Ségolène Royal est loin d’avoir dit son dernier mot – et c’est tant mieux.

Bernard-Henri Lévy
Nicolas Sarkozy : «Je serai un président comme Louis de Funès dans le Grand restaurant : servile avec les puissants, ignoble avec les faibles. J'adore. »

Non, ce n'est pas une invention; il l'a réellement dit !

Voir l'article dans le Parisien

Victor Hugo : extrait des Châtiments, III, 4, 1853

 Ils ont voté (1) ! Troupeau que la peur mène paître

Entre le sacristain et le garde champêtre,

Vous qui, pleins de terreur, voyez, pour vous manger,

Pour manger vos maisons, vos bois, votre verger,

Vos meules de luzerne et vos pommes à cidre(2),

S'ouvrir tous les matins les mâchoires d'une hydre ;

Braves gens, qui croyez en vos foins, et mettez

De la religion dans vos propriétés ;

Âmes que l'argent touche et que l'or fait dévotes (3)

Maires narquois, traînant vos paysans aux votes

Marguilliers (4) aux regards vitreux ; curés camus (5)

Hurlant à vos lutrins : Doemonem laudamus (6) ;

Sots, qui vous courroucez comme flambe une bûche ;

Marchands dont la balance incorrecte trébuche ; [?]

Invalides, lions transformés en toutous (7);

Niais, pour qui cet homme (8) est un sauveur ; vous tous

Qui vous ébahissez, bestiaux de Panurge,

Aux miracles que fait Cartouche (9) thaumaturge (10)
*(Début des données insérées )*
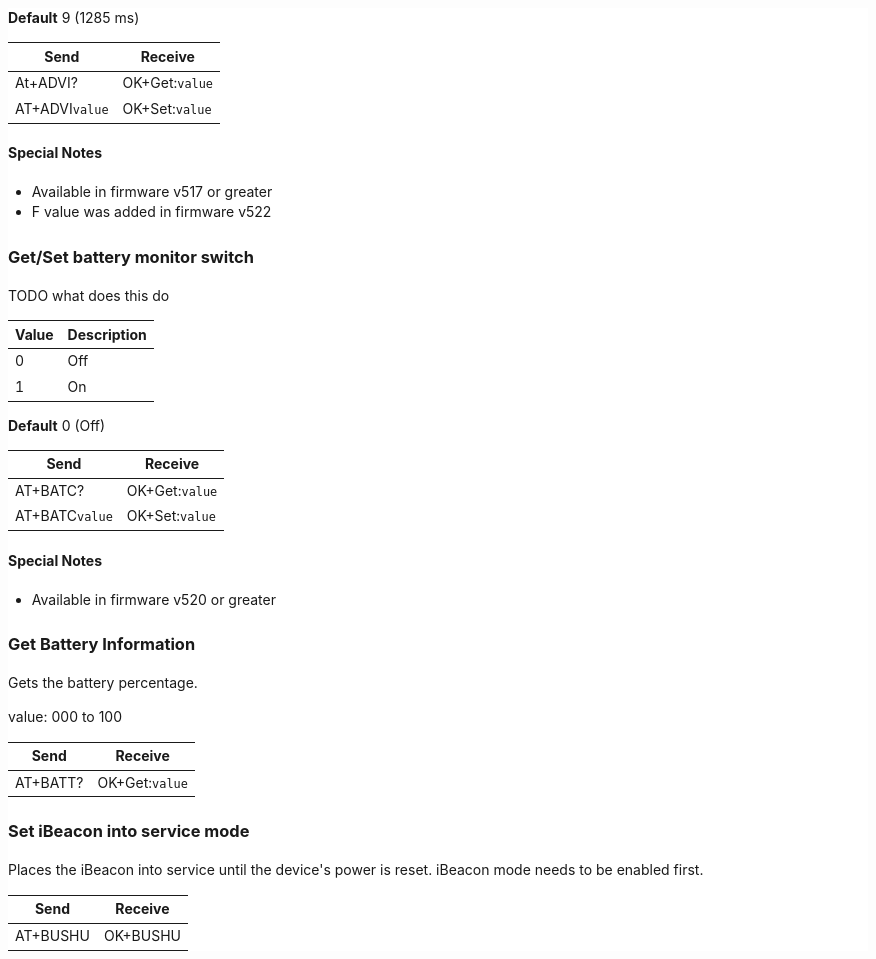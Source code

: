 **Default** 9 (1285 ms)

| Send           | Receive         | 
|----------------|-----------------|
| At+ADVI?       | OK+Get:`value` |
| AT+ADVI`value` | OK+Set:`value` |

#### Special Notes

* Available in firmware v517 or greater
* F value was added in firmware v522

### Get/Set battery monitor switch

TODO what does this do

| Value | Description  |
|-------|--------------|
| 0     | Off   	   |
| 1     | On 		   |

**Default** 0 (Off)

| Send           | Receive        |
|----------------|----------------|
| AT+BATC?       | OK+Get:`value` |
| AT+BATC`value` | OK+Set:`value` |

#### Special Notes

* Available in firmware v520 or greater

### Get Battery Information

Gets the battery percentage.

value: 000 to 100

| Send     | Receive        |
|----------|----------------|
| AT+BATT? | OK+Get:`value` |

### Set iBeacon into service mode

Places the iBeacon into service until the device's power is reset. iBeacon mode needs to be enabled first.

| Send           | Receive              |
|----------------|----------------------|
| AT+BUSHU       | OK+BUSHU 			|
Noircisseurs de papier timbré, planteurs de choux,

Est-ce que vous croyez que la France, c'est vous,

Que vous êtes le peuple, et que jamais vous eûtes

Le droit de nous donner un maître, ô tas de brutes ?

  
Ce droit, sachez-le bien, chiens du berger Maupas (11),

Et la France et le peuple eux-mêmes ne l'ont pas.
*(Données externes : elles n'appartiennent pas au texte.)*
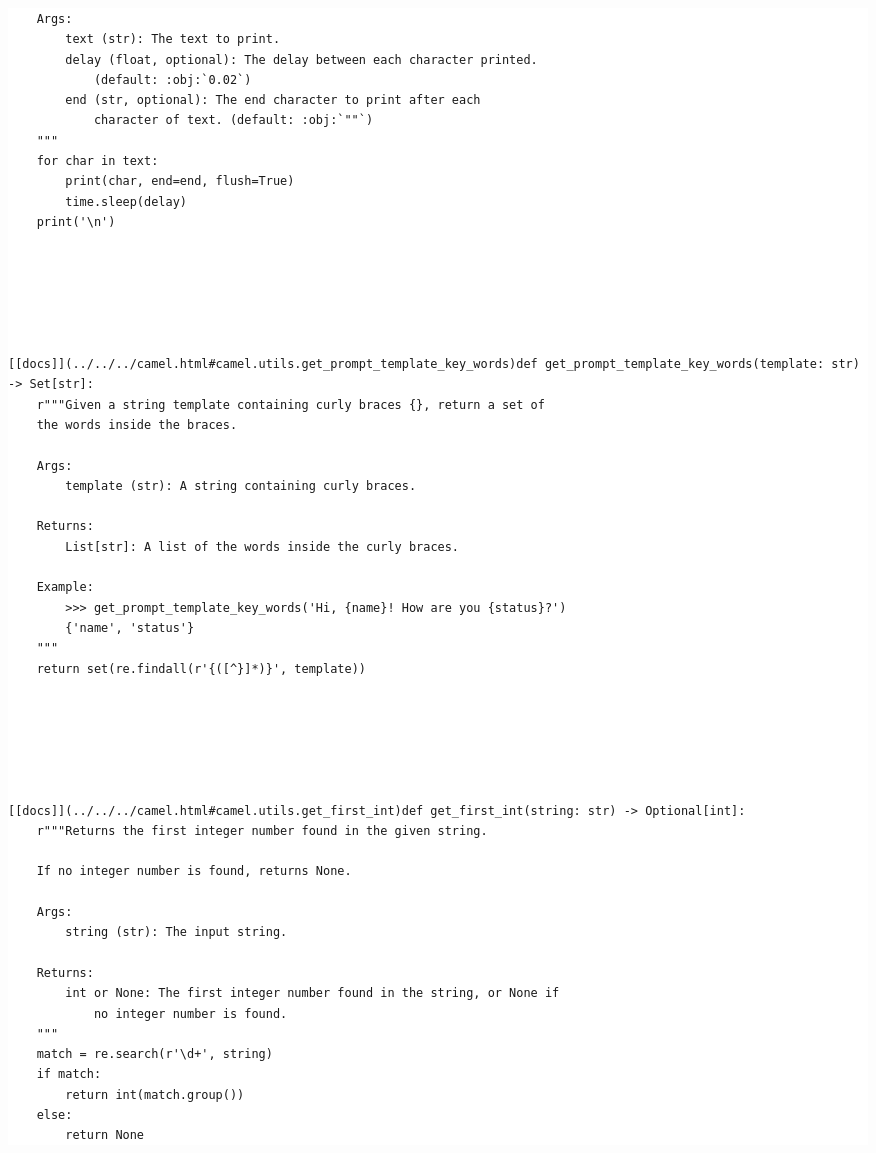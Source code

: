        Args:
            text (str): The text to print.
            delay (float, optional): The delay between each character printed.
                (default: :obj:`0.02`)
            end (str, optional): The end character to print after each
                character of text. (default: :obj:`""`)
        """
        for char in text:
            print(char, end=end, flush=True)
            time.sleep(delay)
        print('\n')
    
    
    
    
    
    
    [[docs]](../../../camel.html#camel.utils.get_prompt_template_key_words)def get_prompt_template_key_words(template: str) -> Set[str]:
        r"""Given a string template containing curly braces {}, return a set of
        the words inside the braces.
    
        Args:
            template (str): A string containing curly braces.
    
        Returns:
            List[str]: A list of the words inside the curly braces.
    
        Example:
            >>> get_prompt_template_key_words('Hi, {name}! How are you {status}?')
            {'name', 'status'}
        """
        return set(re.findall(r'{([^}]*)}', template))
    
    
    
    
    
    
    [[docs]](../../../camel.html#camel.utils.get_first_int)def get_first_int(string: str) -> Optional[int]:
        r"""Returns the first integer number found in the given string.
    
        If no integer number is found, returns None.
    
        Args:
            string (str): The input string.
    
        Returns:
            int or None: The first integer number found in the string, or None if
                no integer number is found.
        """
        match = re.search(r'\d+', string)
        if match:
            return int(match.group())
        else:
            return None
    
    
    
    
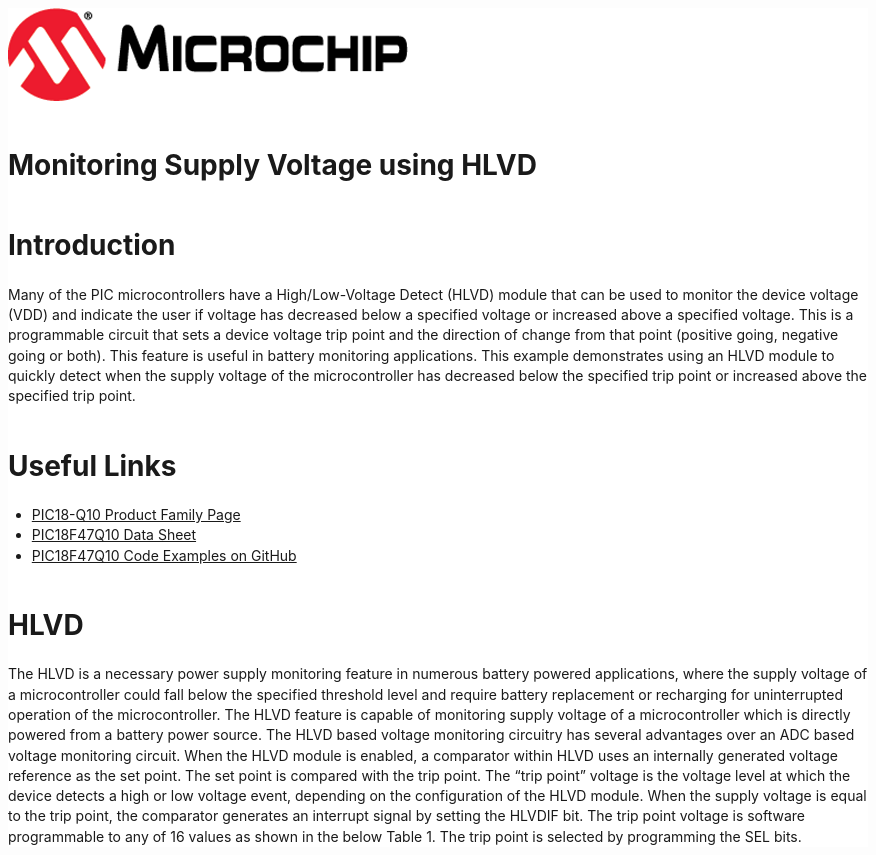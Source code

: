 [![MCHP](images/microchip.png)](https://www.microchip.com)

# Monitoring Supply Voltage using HLVD

# Introduction
Many of the PIC microcontrollers have a High/Low-Voltage Detect (HLVD) module that can be used to monitor the device voltage (VDD) and indicate the user if voltage has decreased below a specified voltage or increased above a specified voltage.  This is a programmable circuit that sets a device voltage trip point and the direction of change from that point (positive going, negative going or both).  This feature is useful in battery monitoring applications.
This example demonstrates using an HLVD module to quickly detect when the supply voltage of the microcontroller has decreased below the specified trip point or increased above the specified trip point.

# Useful Links
- [PIC18-Q10 Product Family Page](https://www.microchip.com/design-centers/8-bit/pic-mcus/device-selection/pic18f-q10-product-family)
- [PIC18F47Q10 Data Sheet](http://ww1.microchip.com/downloads/en/DeviceDoc/40002043D.pdf)
- [PIC18F47Q10 Code Examples on GitHub](https://github.com/microchip-pic-avr-examples?q=pic18f47q10-cnano)

# HLVD
The HLVD is a necessary power supply monitoring feature in numerous battery powered applications, where the supply voltage of a microcontroller could fall below the specified threshold level and require battery replacement or recharging for uninterrupted operation of the microcontroller.  The HLVD feature is capable of monitoring supply voltage of a microcontroller which is directly powered from a battery power source. The HLVD based voltage monitoring circuitry has several advantages over an ADC based voltage monitoring circuit. When the HLVD module is enabled, a comparator within HLVD uses an internally generated voltage reference as the set point. The set point is compared with the trip point. The “trip point” voltage is the voltage level at which the device detects a high or low voltage event, depending on the configuration of the HLVD module. When the supply voltage is equal to the trip point, the comparator generates an interrupt signal by setting the HLVDIF bit. The trip point voltage is software programmable to any of 16 values as shown in the below Table 1. The trip point is selected by programming the SEL bits.

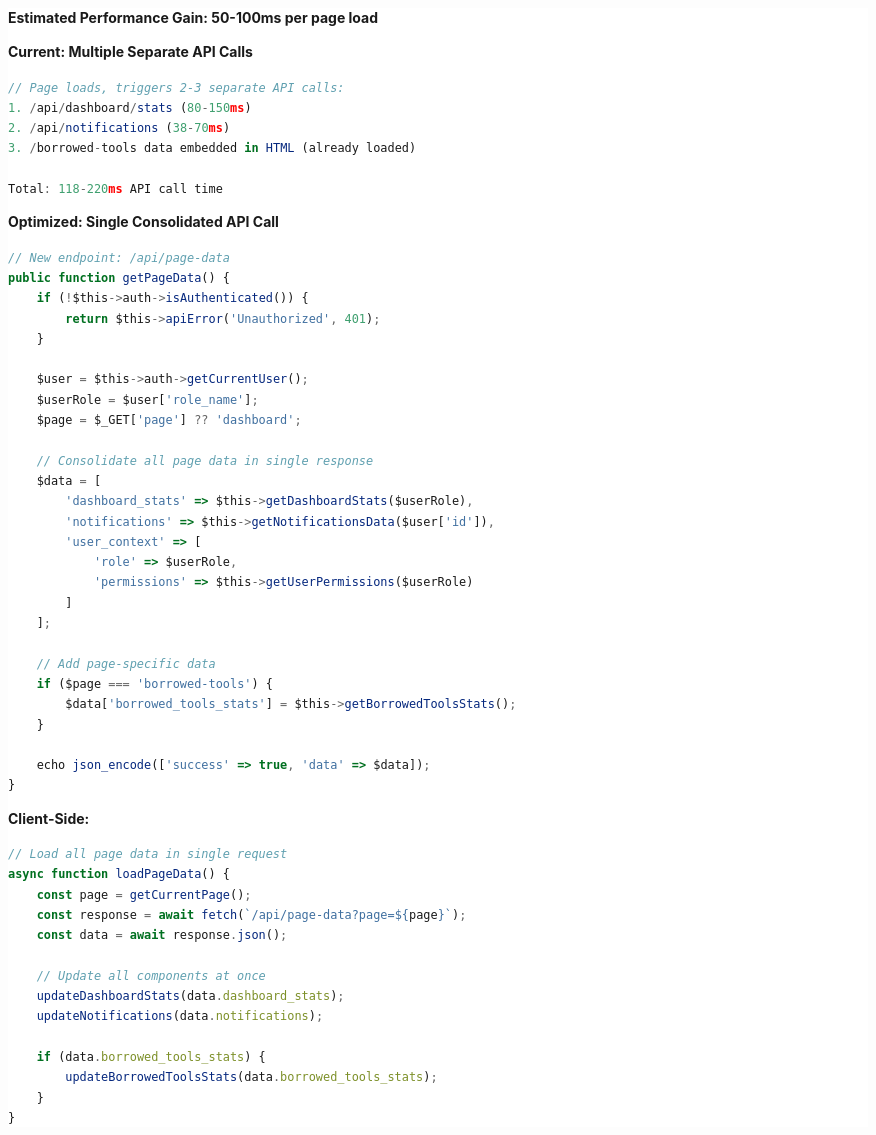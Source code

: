**Estimated Performance Gain: 50-100ms per page load**

**Current: Multiple Separate API Calls**
```javascript
// Page loads, triggers 2-3 separate API calls:
1. /api/dashboard/stats (80-150ms)
2. /api/notifications (38-70ms)
3. /borrowed-tools data embedded in HTML (already loaded)

Total: 118-220ms API call time
```

**Optimized: Single Consolidated API Call**
```javascript
// New endpoint: /api/page-data
public function getPageData() {
    if (!$this->auth->isAuthenticated()) {
        return $this->apiError('Unauthorized', 401);
    }

    $user = $this->auth->getCurrentUser();
    $userRole = $user['role_name'];
    $page = $_GET['page'] ?? 'dashboard';

    // Consolidate all page data in single response
    $data = [
        'dashboard_stats' => $this->getDashboardStats($userRole),
        'notifications' => $this->getNotificationsData($user['id']),
        'user_context' => [
            'role' => $userRole,
            'permissions' => $this->getUserPermissions($userRole)
        ]
    ];

    // Add page-specific data
    if ($page === 'borrowed-tools') {
        $data['borrowed_tools_stats'] = $this->getBorrowedToolsStats();
    }

    echo json_encode(['success' => true, 'data' => $data]);
}
```

**Client-Side:**
```javascript
// Load all page data in single request
async function loadPageData() {
    const page = getCurrentPage();
    const response = await fetch(`/api/page-data?page=${page}`);
    const data = await response.json();

    // Update all components at once
    updateDashboardStats(data.dashboard_stats);
    updateNotifications(data.notifications);

    if (data.borrowed_tools_stats) {
        updateBorrowedToolsStats(data.borrowed_tools_stats);
    }
}
```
L'altière Vérité jamais ne tombe en cendre.

La Liberté n'est pas une guenille à vendre,

Jetée au tas, pendue au clou chez un fripier.

Quand un peuple se laisse au piège estropier,

Le droit sacré, toujours à soi-même fidèle,

Dans chaque citoyen trouve une citadelle ;

On s'illustre en bravant un lâche conquérant,

Et le moindre du peuple en devient le plus grand.

Donc, trouvez du bonheur, ô plates créatures,

À vivre dans la fange et dans les pourritures,

Adorez ce fumier sous ce dais de brocart,

L'honnête homme recule et s'accoude à l'écart.

Dans la chute d'autrui je ne veux pas descendre.

L'honneur n'abdique point. Nul n'a droit de me prendre

Ma liberté, mon bien, mon ciel bleu, mon amour.

Tout l'univers aveugle est sans droit sur le jour.

Fût-on cent millions d'esclaves, je suis libre.

Ainsi parle Caton (12). Sur la Seine ou le Tibre,

Personne n'est tombé tant qu'un seul est debout.

Le vieux sang des aïeux qui s'indigne et qui bout,

La vertu, la fierté, la justice, l'histoire,

Toute une nation avec toute sa gloire

Vit dans le dernier front qui ne veut pas plier.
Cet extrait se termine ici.